医師「えー、介護保険ならすぐに通ると思うけど…。障害は…どうなんだろう。末期がんならすぐに通るけどね」
療法士「できると思うけど…でも通院と訪問を併用はできないんじゃなかったっけ」
ソーシャルワーカー「介護保険のケースしか扱ったことが…。
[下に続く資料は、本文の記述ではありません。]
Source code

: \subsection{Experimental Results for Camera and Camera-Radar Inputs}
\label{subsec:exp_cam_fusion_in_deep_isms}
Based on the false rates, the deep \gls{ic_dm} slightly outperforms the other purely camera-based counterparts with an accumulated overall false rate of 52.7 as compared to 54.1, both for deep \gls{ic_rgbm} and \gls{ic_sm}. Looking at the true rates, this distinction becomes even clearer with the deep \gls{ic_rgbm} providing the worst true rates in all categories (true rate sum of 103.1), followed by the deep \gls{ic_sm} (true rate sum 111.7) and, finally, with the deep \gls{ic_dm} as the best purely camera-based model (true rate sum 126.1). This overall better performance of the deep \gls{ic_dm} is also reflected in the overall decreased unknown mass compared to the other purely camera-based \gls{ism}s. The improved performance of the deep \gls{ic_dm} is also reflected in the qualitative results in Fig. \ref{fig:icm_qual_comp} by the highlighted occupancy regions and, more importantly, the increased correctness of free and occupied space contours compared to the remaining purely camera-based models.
障害でっていうのはきいたことないですね」
ヘルパー「介護保険なら…」

 ああ〜!!またこれだよ!!

 いつも立ちふさがるこの壁。
 「介護保険ならすぐに使えるけど障害は…」
 こういうとき、一番たよりになるはずなのがケアマネージャーのはずなのだが、これまた「介護保険ならもれなくつくんですけど障害は…」ということでノーケアマネ状態ですべて自分で調べなくてはならない。
 でも調べれば調べるほど情報が錯綜し、どれが正確な情報なのかわからなくなる。

 そうこうしているうちに年に一度の介護支援認定の更新時期がきて、福祉事務所の職員がやってきた。
 「なにかお困りのことはありませんか?」

 大ありだよ!ヽ(`Д´)ノ

 ていうか、困ってないことのほうが少ないくらいだよ。
 私は綿々と窮状を職員に訴えたが、得られた助けは「通院日の着替えの介助に30分の支援をつけましょう」というものだけ。
 いや、それもありがたいけどさー、とりあえずケアマネつけてよ、ケアマネ。
 もう会う人ごとに一から説明しなきゃいけないこの苦役から私を解放してください。

 そしたら「この春から障害の人にもケアマネをつけていこうという取り組みが始まっていて、この3年ですべての対象者にケアマネをつけることを目標としている」というので、「その話は私もきいたが、いつになったらまわってくるのか、どういう基準でその順番が選ばれてるのかわからないんでどうしようもない」といったら、なんかくどくどと説明していたが、具体的なことはいっこうにわからなくて結局そこで更新時の面談は終了。

 ところがです。
 その後、たまたま事業所代表の雪村さん(仮名)と話したら、「それは順番を待つのではなく、利用者が希望した時点で契約に進むんですよ。福祉事務所からそう聞きませんでしたか?」と言われて仰天。
 雪村さんと福祉事務所の間では「小春さんは自分で情報収集できるみたいだし、自立できてるということで相談支援は必要ないでしょう」という認識になっているときいてさらに仰天。

 なに勝手に決めてんだよ!
 能力の問題じゃないんだよ。制度もろくに整備されてないのにどうやって収集しろと?
 それに外出するのも文字書くのもままならないのになんで自立できてるっていう判断になっちゃうわけ?
 私がほしいのは、物理的に動けない私の代わりに事務手続きを迅速にこなしてくれる人。そして集めた断片情報をオーガナイズしてくれるプロだ。
 どうしてわかってくれないの?

 というわけで、またまた最初から窮状をくどくどと訴えたら、「そういうことですか。よくわかりました。たしかにそれは大変ですね。もしよければ私が相談支援をひきうけましょうか」とようやく話が通じた。
 うわーーん。よかった。これで投げたロープをようやくつかんでくれる人が現れたよ〜。・゚・(ノд`)・゚・

 相談支援の契約をするには福祉事務所を通さなければならないので連絡を待ってくれと言われ、それからしばらく連絡を待った。
 が、次に福祉事務所からきた連絡の内容は耳を疑うものだった。

 「相談支援を受けるには更新の時期のタイミングで契約しなくてはならないんです」

 は????

 「なので、今回はもう更新したばかりということで相談支援の契約はできません」

 は………いやいやいや。私、更新の面談時にさんざん訴えたよね。相談支援受けたいって言ったよね。今契約できるなんて一言もいってなかったよね。そんな大事なこと、なんで最初にいわないの?契約させたくないの?そうでしょ。そうだよね?なるべくサービスとか提供したくないんだよね。いやもうそうとしか思えないし。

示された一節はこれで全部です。